Als je info zoekt over senheiser zou het dan misschien op de senheiser site staan?
Op die andere fora denken ze zeker ook nog voor je!!

Ga ff fijn daar je domme vragen stellen aub.

Eerst heette je drazz en was je irritant, nu ben je drie nicknames verder en snap je nog steeds niet hoe het werkt!

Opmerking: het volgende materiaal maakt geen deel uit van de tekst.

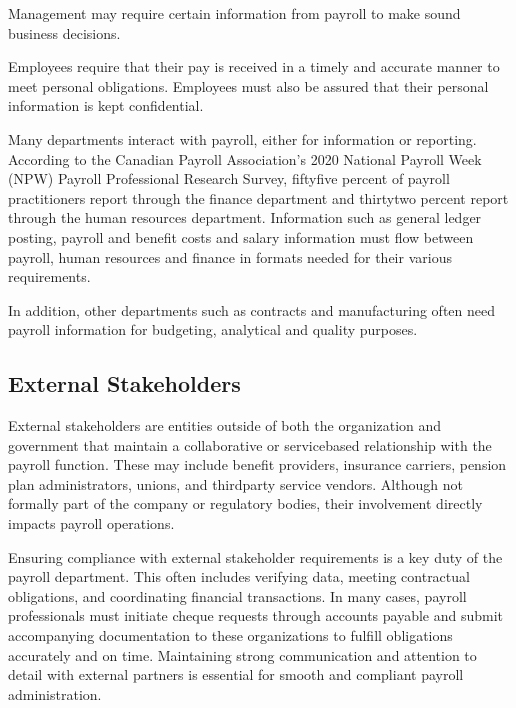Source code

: \documentclass[letterpaper,10pt,english]{sphinxmanual}
\begin{document}
\sphinxAtStartPar
{} \sphinxhyphen{} Management may require certain information from payroll to make sound
business decisions.

\sphinxAtStartPar
{} \sphinxhyphen{} Employees require that their pay is received in a timely and accurate manner to
meet personal obligations. Employees must also be assured that their personal information is
kept confidential.

\sphinxAtStartPar
{} \sphinxhyphen{} Many departments interact with payroll, either for information or
reporting. According to the Canadian Payroll Association’s 2020 National Payroll Week
(NPW) Payroll Professional Research Survey, fifty\sphinxhyphen{}five percent of payroll practitioners
report through the finance department and thirty\sphinxhyphen{}two percent report through the human
resources department. Information such as general ledger posting, payroll and benefit costs
and salary information must flow between payroll, human resources and finance in formats
needed for their various requirements.

\sphinxAtStartPar
In addition, other departments such as contracts and manufacturing often need payroll
information for budgeting, analytical and quality purposes.


\subsection{External Stakeholders}
\label{\detokenize{compliance:external-stakeholders}}
\sphinxAtStartPar
External stakeholders are entities outside of both the organization and government that maintain a collaborative or
service\sphinxhyphen{}based relationship with the payroll function. These may include benefit providers, insurance carriers, pension
plan administrators, unions, and third\sphinxhyphen{}party service vendors. Although not formally part of the company or regulatory bodies,
their involvement directly impacts payroll operations.

\sphinxAtStartPar
Ensuring compliance with external stakeholder requirements is a key duty of the payroll department. This often includes
verifying data, meeting contractual obligations, and coordinating financial transactions. In many cases, payroll
professionals must initiate cheque requests through accounts payable and submit accompanying documentation to these
organizations to fulfill obligations accurately and on time. Maintaining strong communication and attention to detail with
external partners is essential for smooth and compliant payroll administration.
\end{document}
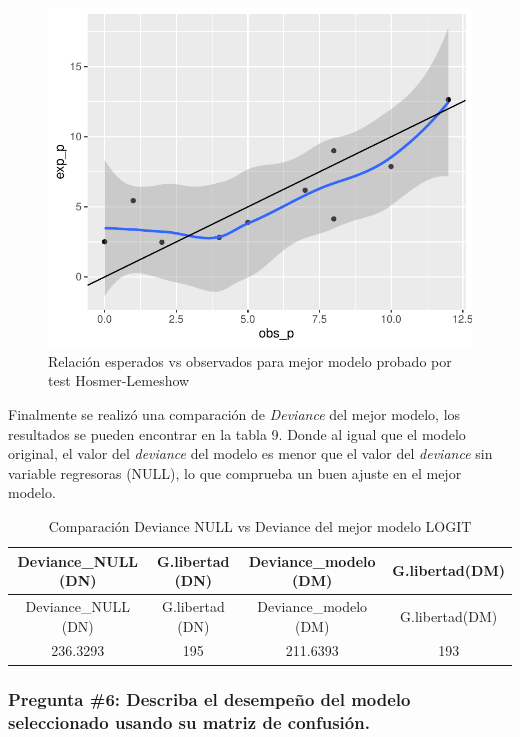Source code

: \documentclass[
]{article}
\begin{document}
\begin{figure}
\centering
\includegraphics{taller4_regresionlogist_files/figure-latex/gráfica de relación de esperados y observados MEJOR MODELO Hosmer-lemeshow-1.pdf}
\caption{Relación esperados vs observados para mejor modelo probado por
test Hosmer-Lemeshow}
\end{figure}

Finalmente se realizó una comparación de \emph{Deviance} del mejor
modelo, los resultados se pueden encontrar en la tabla 9. Donde al igual
que el modelo original, el valor del \emph{deviance} del modelo es menor
que el valor del \emph{deviance} sin variable regresoras (NULL), lo que
comprueba un buen ajuste en el mejor modelo.

\begin{longtable}[]{@{}cccc@{}}
\caption{Comparación Deviance NULL vs Deviance del mejor modelo
LOGIT}\tabularnewline
\toprule
Deviance\_NULL (DN) & G.libertad (DN) & Deviance\_modelo (DM) &
G.libertad(DM)\tabularnewline
\midrule
\endfirsthead
\toprule
Deviance\_NULL (DN) & G.libertad (DN) & Deviance\_modelo (DM) &
G.libertad(DM)\tabularnewline
\midrule
\endhead
236.3293 & 195 & 211.6393 & 193\tabularnewline
\bottomrule
\end{longtable}

\hypertarget{pregunta-6-describa-el-desempeuxf1o-del-modelo-seleccionado-usando-su-matriz-de-confusiuxf3n.}{%
\subsubsection{Pregunta \#6: Describa el desempeño del modelo
seleccionado usando su matriz de
confusión.}\label{pregunta-6-describa-el-desempeuxf1o-del-modelo-seleccionado-usando-su-matriz-de-confusiuxf3n.}}
\end{document}
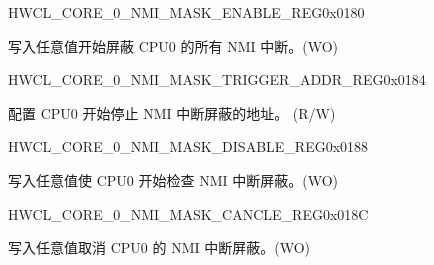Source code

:\begin{register}{H}{WCL\_CORE\_0\_NMI\_MASK\_ENABLE\_REG}{0x0180}\label{regdesc:WCLCORE0NMIMASKENABLEREG}
%
\regnewline%
\begin{regdesc}\begin{reglist}
\label{fielddesc:WCLCORE0NMIMASKENABLE}\item [WCL\_CORE\_0\_NMI\_MASK\_ENABLE] 写入任意值开始屏蔽 CPU0 的所有 NMI 中断。(WO)
\end{reglist}\end{regdesc}
\end{register}


\begin{register}{H}{WCL\_CORE\_0\_NMI\_MASK\_TRIGGER\_ADDR\_REG}{0x0184}\label{regdesc:WCLCORE0NMIMASKTRIGGERADDRREG}
%
\regnewline%
\begin{regdesc}\begin{reglist}
\label{fielddesc:WCLCORE0NMIMASKTRIGGERADDR}\item [WCL\_CORE\_0\_NMI\_MASK\_TRIGGER\_ADDR] 配置 CPU0 开始停止 NMI 中断屏蔽的地址。 (R/W)
\end{reglist}\end{regdesc}
\end{register}


\begin{register}{H}{WCL\_CORE\_0\_NMI\_MASK\_DISABLE\_REG}{0x0188}\label{regdesc:WCLCORE0NMIMASKDISABLEREG}
%
\regnewline%
\begin{regdesc}\begin{reglist}
\label{fielddesc:WCLCORE0NMIMASKDISABLE}\item [WCL\_CORE\_0\_NMI\_MASK\_DISABLE] 写入任意值使 CPU0 开始检查 NMI 中断屏蔽。(WO)
\end{reglist}\end{regdesc}
\end{register}


\begin{register}{H}{WCL\_CORE\_0\_NMI\_MASK\_CANCLE\_REG}{0x018C}\label{regdesc:WCLCORE0NMIMASKCANCLEREG}
%
\regnewline%
\begin{regdesc}\begin{reglist}
\label{fielddesc:WCLCORE0NMIMASKCANCEL}\item [WCL\_CORE\_0\_NMI\_MASK\_CANCEL] 写入任意值取消 CPU0 的 NMI 中断屏蔽。(WO)
\end{reglist}\end{regdesc}
\end{register}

Waar draai jij trouwens, kom ik een keertje kijken...ben benieuwd wat je ervan bakt

.....Goed Bezig!!!!!!!!!!!!!!!!!!!

----------


## Daan Hoffmans

HD 25, f280,- ex. Maakt bij mekaar zo'n 340 guldens inc. BTW. Waar? Bij mijn baas.
Maar ik vind de schelpen niet echt draaibaar, tenminste ik denk niet zo als -NeO- dat bedoelt.
Maar het is een geweldig ding, kan niet anders zeggen.

Ik heb ook een site........
M'n baas heeft EAW olé olé!

----------


## Jeroen

Ik ken geen andere koptelefoons voor die prijs, dat volume en die kwaliteit.Ik je kunt em goed verdraaien, stevig gebouwd boven je oor en toch lekker strak, ik zie het probleem niet.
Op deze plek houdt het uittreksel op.